## What the task requires:
Transcribe, word for word and with nothing extra, the line containing "def gallery(db: Session" and each line that comes after it in the entries.

(Stored data entries)
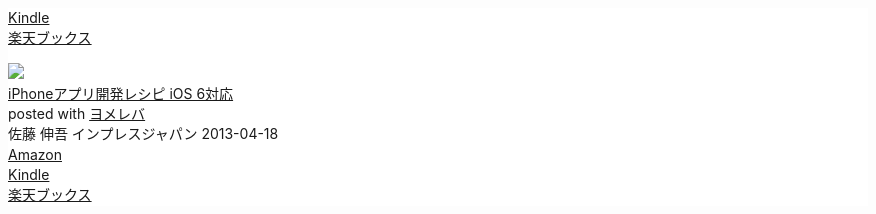 <div class="shoplinkkindle"><a href="https://www.amazon.co.jp/gp/search?keywords=%82%CD%82%B6%82%DF%82%C4%82%CCXcode4%83v%83%8D%83O%83%89%83%7E%83%93%83O&__mk_ja_JP=%83J%83%5E%83J%83i&url=node%3D2275256051&tag=same-22" rel="nofollow" target="_blank" >Kindle</a></div>
<div class="shoplinkrakuten"><a href="http://c.af.moshimo.com/af/c/click?a_id=374941&p_id=56&pc_id=56&pl_id=637&s_v=b5Rz2P0601xu&url=http%3A%2F%2Fbooks.rakuten.co.jp%2Frb%2F11675382%2F" rel="nofollow" target="_blank" title="楽天ブックス" >楽天ブックス</a></div>
</p></div>
</div>
<div class="booklink-footer"></div>
</div>
<div class="booklink-box">
<div class="booklink-image"><a href="https://www.amazon.co.jp/exec/obidos/asin/4844333925/same-22/" rel="nofollow" target="_blank"><img src="https://images-fe.ssl-images-amazon.com/images/I/51txMMyQ0xL._SL160_.jpg" style="border: none;" /></a></div>
<div class="booklink-info">
<div class="booklink-name"><a href="https://www.amazon.co.jp/exec/obidos/asin/4844333925/same-22/" rel="nofollow" target="_blank">iPhoneアプリ開発レシピ iOS 6対応</a>
<div class="booklink-powered-date">posted with <a href="https://yomereba.com" rel="nofollow" target="_blank">ヨメレバ</a></div>
</div>
<div class="booklink-detail">佐藤 伸吾 インプレスジャパン 2013-04-18    </div>
<div class="booklink-link2">
<div class="shoplinkamazon"><a href="https://www.amazon.co.jp/exec/obidos/asin/4844333925/same-22/" rel="nofollow" target="_blank" title="アマゾン" >Amazon</a></div>
<div class="shoplinkkindle"><a href="https://www.amazon.co.jp/gp/search?keywords=iPhone%83A%83v%83%8A%8AJ%94%AD%83%8C%83V%83s%20iOS%206%91%CE%89%9E&__mk_ja_JP=%83J%83%5E%83J%83i&url=node%3D2275256051&tag=same-22" rel="nofollow" target="_blank" >Kindle</a></div>
<div class="shoplinkrakuten"><a href="http://c.af.moshimo.com/af/c/click?a_id=374941&p_id=56&pc_id=56&pl_id=637&s_v=b5Rz2P0601xu&url=http%3A%2F%2Fbooks.rakuten.co.jp%2Frb%2F12270629%2F" rel="nofollow" target="_blank" title="楽天ブックス" >楽天ブックス</a></div>
</p></div>
</div>
<div class="booklink-footer"></div>
</div>
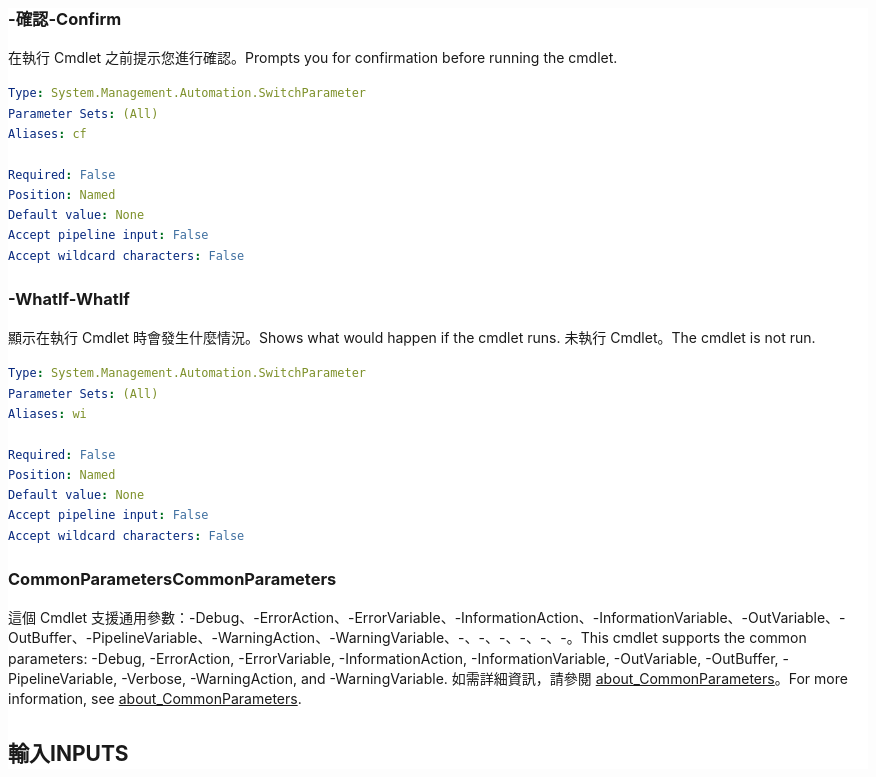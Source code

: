 ### <span data-ttu-id="ddefa-128">-確認</span><span class="sxs-lookup"><span data-stu-id="ddefa-128">-Confirm</span></span>
<span data-ttu-id="ddefa-129">在執行 Cmdlet 之前提示您進行確認。</span><span class="sxs-lookup"><span data-stu-id="ddefa-129">Prompts you for confirmation before running the cmdlet.</span></span>

```yaml
Type: System.Management.Automation.SwitchParameter
Parameter Sets: (All)
Aliases: cf

Required: False
Position: Named
Default value: None
Accept pipeline input: False
Accept wildcard characters: False
```

### <span data-ttu-id="ddefa-130">-WhatIf</span><span class="sxs-lookup"><span data-stu-id="ddefa-130">-WhatIf</span></span>
<span data-ttu-id="ddefa-131">顯示在執行 Cmdlet 時會發生什麼情況。</span><span class="sxs-lookup"><span data-stu-id="ddefa-131">Shows what would happen if the cmdlet runs.</span></span>
<span data-ttu-id="ddefa-132">未執行 Cmdlet。</span><span class="sxs-lookup"><span data-stu-id="ddefa-132">The cmdlet is not run.</span></span>

```yaml
Type: System.Management.Automation.SwitchParameter
Parameter Sets: (All)
Aliases: wi

Required: False
Position: Named
Default value: None
Accept pipeline input: False
Accept wildcard characters: False
```

### <span data-ttu-id="ddefa-133">CommonParameters</span><span class="sxs-lookup"><span data-stu-id="ddefa-133">CommonParameters</span></span>
<span data-ttu-id="ddefa-134">這個 Cmdlet 支援通用參數：-Debug、-ErrorAction、-ErrorVariable、-InformationAction、-InformationVariable、-OutVariable、-OutBuffer、-PipelineVariable、-WarningAction、-WarningVariable、-、-、-、-、-、-。</span><span class="sxs-lookup"><span data-stu-id="ddefa-134">This cmdlet supports the common parameters: -Debug, -ErrorAction, -ErrorVariable, -InformationAction, -InformationVariable, -OutVariable, -OutBuffer, -PipelineVariable, -Verbose, -WarningAction, and -WarningVariable.</span></span> <span data-ttu-id="ddefa-135">如需詳細資訊，請參閱 [about_CommonParameters](http://go.microsoft.com/fwlink/?LinkID=113216)。</span><span class="sxs-lookup"><span data-stu-id="ddefa-135">For more information, see [about_CommonParameters](http://go.microsoft.com/fwlink/?LinkID=113216).</span></span>

## <span data-ttu-id="ddefa-136">輸入</span><span class="sxs-lookup"><span data-stu-id="ddefa-136">INPUTS</span></span>
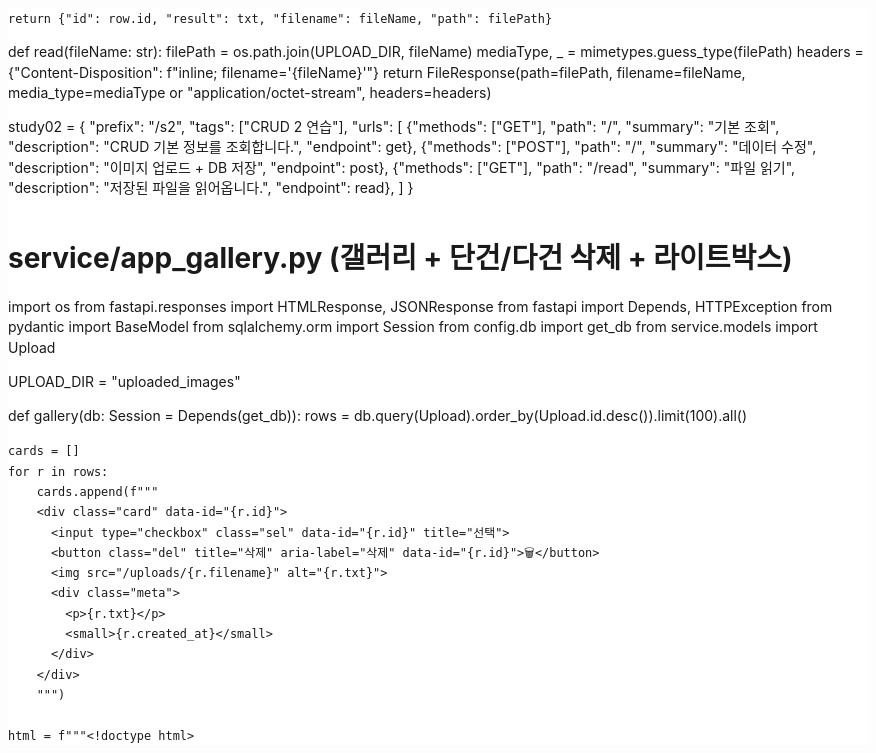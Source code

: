     return {"id": row.id, "result": txt, "filename": fileName, "path": filePath}

def read(fileName: str):
    filePath = os.path.join(UPLOAD_DIR, fileName)
    mediaType, _ = mimetypes.guess_type(filePath)
    headers = {"Content-Disposition": f"inline; filename='{fileName}'"}
    return FileResponse(path=filePath, filename=fileName, media_type=mediaType or "application/octet-stream", headers=headers)

study02 = {
  "prefix": "/s2",
  "tags": ["CRUD 2 연습"],
  "urls": [
    {"methods": ["GET"],  "path": "/",     "summary": "기본 조회", "description": "CRUD 기본 정보를 조회합니다.", "endpoint": get},
    {"methods": ["POST"], "path": "/",     "summary": "데이터 수정", "description": "이미지 업로드 + DB 저장",    "endpoint": post},
    {"methods": ["GET"],  "path": "/read", "summary": "파일 읽기", "description": "저장된 파일을 읽어옵니다.",     "endpoint": read},
  ]
}

# service/app_gallery.py  (갤러리 + 단건/다건 삭제 + 라이트박스)
import os
from fastapi.responses import HTMLResponse, JSONResponse
from fastapi import Depends, HTTPException
from pydantic import BaseModel
from sqlalchemy.orm import Session
from config.db import get_db
from service.models import Upload

UPLOAD_DIR = "uploaded_images"

def gallery(db: Session = Depends(get_db)):
    rows = db.query(Upload).order_by(Upload.id.desc()).limit(100).all()

    cards = []
    for r in rows:
        cards.append(f"""
        <div class="card" data-id="{r.id}">
          <input type="checkbox" class="sel" data-id="{r.id}" title="선택">
          <button class="del" title="삭제" aria-label="삭제" data-id="{r.id}">🗑</button>
          <img src="/uploads/{r.filename}" alt="{r.txt}">
          <div class="meta">
            <p>{r.txt}</p>
            <small>{r.created_at}</small>
          </div>
        </div>
        """)

    html = f"""<!doctype html>
<html lang="ko"><head>
<meta charset="utf-8"><meta name="viewport" content="width=device-width,initial-scale=1">
<title>Image Library</title>
<style>
  body{{font-family:system-ui,-apple-system,Segoe UI,Roboto,Helvetica,Arial,sans-serif;margin:0;padding:20px;background:#f7f7f7}}
  h1{{margin:0 0 16px}}
  .toolbar{{display:flex;gap:12px;align-items:center;margin:0 0 14px}}
  .toolbar button{{padding:8px 12px;border:none;border-radius:8px;background:#ef4444;color:#fff;cursor:pointer}}
  .toolbar button:disabled{{opacity:.5;cursor:not-allowed}}
  .grid{{display:grid;grid-template-columns:repeat(auto-fill,minmax(200px,1fr));gap:16px}}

## Task response:
def gallery(db: Session = Depends(get_db)):
    rows = db.query(Upload).order_by(Upload.id.desc()).limit(100).all()

    cards = []
    for r in rows:
        cards.append(f"""
        <div class="card" data-id="{r.id}">
          <input type="checkbox" class="sel" data-id="{r.id}" title="선택">
          <button class="del" title="삭제" aria-label="삭제" data-id="{r.id}">🗑</button>
          <img src="/uploads/{r.filename}" alt="{r.txt}">
          <div class="meta">
            <p>{r.txt}</p>
            <small>{r.created_at}</small>
          </div>
        </div>
        """)

    html = f"""<!doctype html>
<html lang="ko"><head>
<meta charset="utf-8"><meta name="viewport" content="width=device-width,initial-scale=1">
<title>Image Library</title>
<style>
  body{{font-family:system-ui,-apple-system,Segoe UI,Roboto,Helvetica,Arial,sans-serif;margin:0;padding:20px;background:#f7f7f7}}
  h1{{margin:0 0 16px}}
  .toolbar{{display:flex;gap:12px;align-items:center;margin:0 0 14px}}
  .toolbar button{{padding:8px 12px;border:none;border-radius:8px;background:#ef4444;color:#fff;cursor:pointer}}
  .toolbar button:disabled{{opacity:.5;cursor:not-allowed}}
  .grid{{display:grid;grid-template-columns:repeat(auto-fill,minmax(200px,1fr));gap:16px}}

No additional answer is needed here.